* INPUT FOR THIS TASK
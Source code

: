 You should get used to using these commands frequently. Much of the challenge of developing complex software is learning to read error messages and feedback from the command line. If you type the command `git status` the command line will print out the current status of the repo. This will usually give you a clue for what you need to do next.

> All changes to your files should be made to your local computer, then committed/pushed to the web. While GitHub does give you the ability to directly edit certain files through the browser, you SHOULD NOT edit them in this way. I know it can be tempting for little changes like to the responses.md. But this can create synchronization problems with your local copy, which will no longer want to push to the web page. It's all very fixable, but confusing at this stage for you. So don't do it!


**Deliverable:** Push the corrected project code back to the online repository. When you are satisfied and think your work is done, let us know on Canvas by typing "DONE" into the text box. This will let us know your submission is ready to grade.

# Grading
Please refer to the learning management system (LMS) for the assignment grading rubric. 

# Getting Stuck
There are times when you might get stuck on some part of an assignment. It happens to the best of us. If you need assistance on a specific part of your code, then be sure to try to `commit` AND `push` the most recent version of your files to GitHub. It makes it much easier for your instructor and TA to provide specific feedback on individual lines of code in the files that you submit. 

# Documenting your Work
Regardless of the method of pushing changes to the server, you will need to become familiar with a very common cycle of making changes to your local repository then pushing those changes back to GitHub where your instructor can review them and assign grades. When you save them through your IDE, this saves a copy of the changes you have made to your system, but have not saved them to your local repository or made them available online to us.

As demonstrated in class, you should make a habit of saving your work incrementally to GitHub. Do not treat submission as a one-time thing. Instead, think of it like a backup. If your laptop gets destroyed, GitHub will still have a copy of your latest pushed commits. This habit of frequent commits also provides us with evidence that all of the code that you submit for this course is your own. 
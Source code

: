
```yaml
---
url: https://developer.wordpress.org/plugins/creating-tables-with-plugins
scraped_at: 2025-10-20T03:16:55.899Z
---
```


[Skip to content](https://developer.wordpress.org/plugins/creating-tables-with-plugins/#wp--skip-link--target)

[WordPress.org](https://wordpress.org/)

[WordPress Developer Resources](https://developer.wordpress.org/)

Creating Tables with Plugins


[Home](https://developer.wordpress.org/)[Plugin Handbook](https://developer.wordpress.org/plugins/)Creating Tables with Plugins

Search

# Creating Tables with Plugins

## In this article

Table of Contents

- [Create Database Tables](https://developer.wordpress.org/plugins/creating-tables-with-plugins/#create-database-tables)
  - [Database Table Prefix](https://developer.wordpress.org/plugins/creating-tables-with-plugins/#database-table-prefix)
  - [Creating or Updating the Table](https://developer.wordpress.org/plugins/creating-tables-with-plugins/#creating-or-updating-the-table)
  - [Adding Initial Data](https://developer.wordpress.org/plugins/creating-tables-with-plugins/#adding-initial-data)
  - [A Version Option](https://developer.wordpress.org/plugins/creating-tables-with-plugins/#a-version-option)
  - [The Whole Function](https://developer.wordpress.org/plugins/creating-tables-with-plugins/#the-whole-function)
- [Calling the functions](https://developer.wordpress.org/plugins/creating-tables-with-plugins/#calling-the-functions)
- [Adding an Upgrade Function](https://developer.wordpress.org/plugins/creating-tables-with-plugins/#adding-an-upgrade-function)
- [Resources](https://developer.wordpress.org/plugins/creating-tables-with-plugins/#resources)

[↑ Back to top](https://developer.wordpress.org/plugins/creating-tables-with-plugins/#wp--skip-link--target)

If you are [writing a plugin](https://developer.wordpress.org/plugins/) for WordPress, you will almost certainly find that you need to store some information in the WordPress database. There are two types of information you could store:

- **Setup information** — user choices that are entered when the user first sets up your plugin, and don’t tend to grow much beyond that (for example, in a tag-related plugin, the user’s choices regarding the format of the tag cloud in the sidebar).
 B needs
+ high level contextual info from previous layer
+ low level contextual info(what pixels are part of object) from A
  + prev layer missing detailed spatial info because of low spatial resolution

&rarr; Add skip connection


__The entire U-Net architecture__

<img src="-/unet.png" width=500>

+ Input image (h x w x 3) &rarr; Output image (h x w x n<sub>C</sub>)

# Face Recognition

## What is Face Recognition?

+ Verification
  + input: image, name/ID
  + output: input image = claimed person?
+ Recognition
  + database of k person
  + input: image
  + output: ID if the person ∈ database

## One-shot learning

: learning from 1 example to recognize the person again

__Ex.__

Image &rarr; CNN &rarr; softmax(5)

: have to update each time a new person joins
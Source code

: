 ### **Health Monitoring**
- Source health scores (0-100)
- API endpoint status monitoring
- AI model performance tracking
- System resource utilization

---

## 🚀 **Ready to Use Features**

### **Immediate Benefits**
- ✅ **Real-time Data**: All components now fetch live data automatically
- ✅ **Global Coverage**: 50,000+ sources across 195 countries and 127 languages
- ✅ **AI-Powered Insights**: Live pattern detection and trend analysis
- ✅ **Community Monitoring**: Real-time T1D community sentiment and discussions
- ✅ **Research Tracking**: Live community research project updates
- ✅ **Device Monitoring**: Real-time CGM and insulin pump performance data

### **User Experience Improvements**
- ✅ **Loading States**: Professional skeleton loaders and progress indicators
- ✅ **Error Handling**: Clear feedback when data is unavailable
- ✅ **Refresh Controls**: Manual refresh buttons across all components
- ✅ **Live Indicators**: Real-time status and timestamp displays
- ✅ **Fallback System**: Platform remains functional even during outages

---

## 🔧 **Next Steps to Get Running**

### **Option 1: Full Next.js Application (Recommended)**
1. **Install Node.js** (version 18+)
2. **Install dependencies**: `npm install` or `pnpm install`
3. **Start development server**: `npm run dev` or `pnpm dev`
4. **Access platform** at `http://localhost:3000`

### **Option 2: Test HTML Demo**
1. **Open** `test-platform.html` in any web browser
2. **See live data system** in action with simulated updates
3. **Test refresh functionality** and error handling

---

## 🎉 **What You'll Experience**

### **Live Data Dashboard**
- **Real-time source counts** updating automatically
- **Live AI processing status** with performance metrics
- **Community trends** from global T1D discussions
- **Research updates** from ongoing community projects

* THE PROBLEM
The answer should be the first line of the material and every line after it through the line containing "to do next.", exactly as written, and nothing else.

* TASK ANSWER
Source code

: You should get used to using these commands frequently. Much of the challenge of developing complex software is learning to read error messages and feedback from the command line. If you type the command `git status` the command line will print out the current status of the repo. This will usually give you a clue for what you need to do next.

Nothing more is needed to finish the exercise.